● **Saved data entries**:
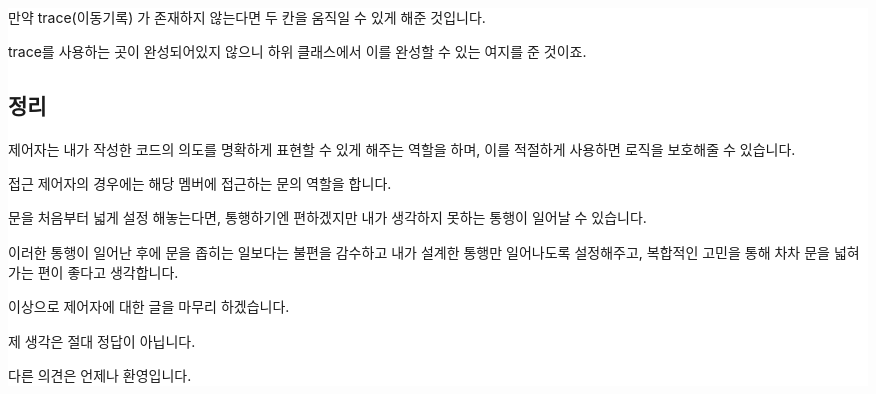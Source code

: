   

만약 trace(이동기록) 가 존재하지 않는다면 두 칸을 움직일 수 있게 해준 것입니다.

  

trace를 사용하는 곳이 완성되어있지 않으니 하위 클래스에서 이를 완성할 수 있는 여지를 준 것이죠.

  

  

## 정리

  

제어자는 내가 작성한 코드의 의도를 명확하게 표현할 수 있게 해주는 역할을 하며, 이를 적절하게 사용하면 로직을 보호해줄 수 있습니다.

  

접근 제어자의 경우에는 해당 멤버에 접근하는 문의 역할을 합니다.

  

문을 처음부터 넓게 설정 해놓는다면, 통행하기엔 편하겠지만 내가 생각하지 못하는 통행이 일어날 수 있습니다.

  

이러한 통행이 일어난 후에 문을 좁히는 일보다는 불편을 감수하고 내가 설계한 통행만 일어나도록 설정해주고, 복합적인 고민을 통해 차차 문을 넓혀가는 편이 좋다고 생각합니다.

  

이상으로 제어자에 대한 글을 마무리 하겠습니다.

  

제 생각은 절대 정답이 아닙니다. 

  

다른 의견은 언제나 환영입니다.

● **Activity**: Exactly the lines from the one holding "이러한 통행이 일어난" through the end of the data are to be repeated, with both ends included.

● **Written response**:
이러한 통행이 일어난 후에 문을 좁히는 일보다는 불편을 감수하고 내가 설계한 통행만 일어나도록 설정해주고, 복합적인 고민을 통해 차차 문을 넓혀가는 편이 좋다고 생각합니다.

  

이상으로 제어자에 대한 글을 마무리 하겠습니다.

  

제 생각은 절대 정답이 아닙니다. 

  

다른 의견은 언제나 환영입니다.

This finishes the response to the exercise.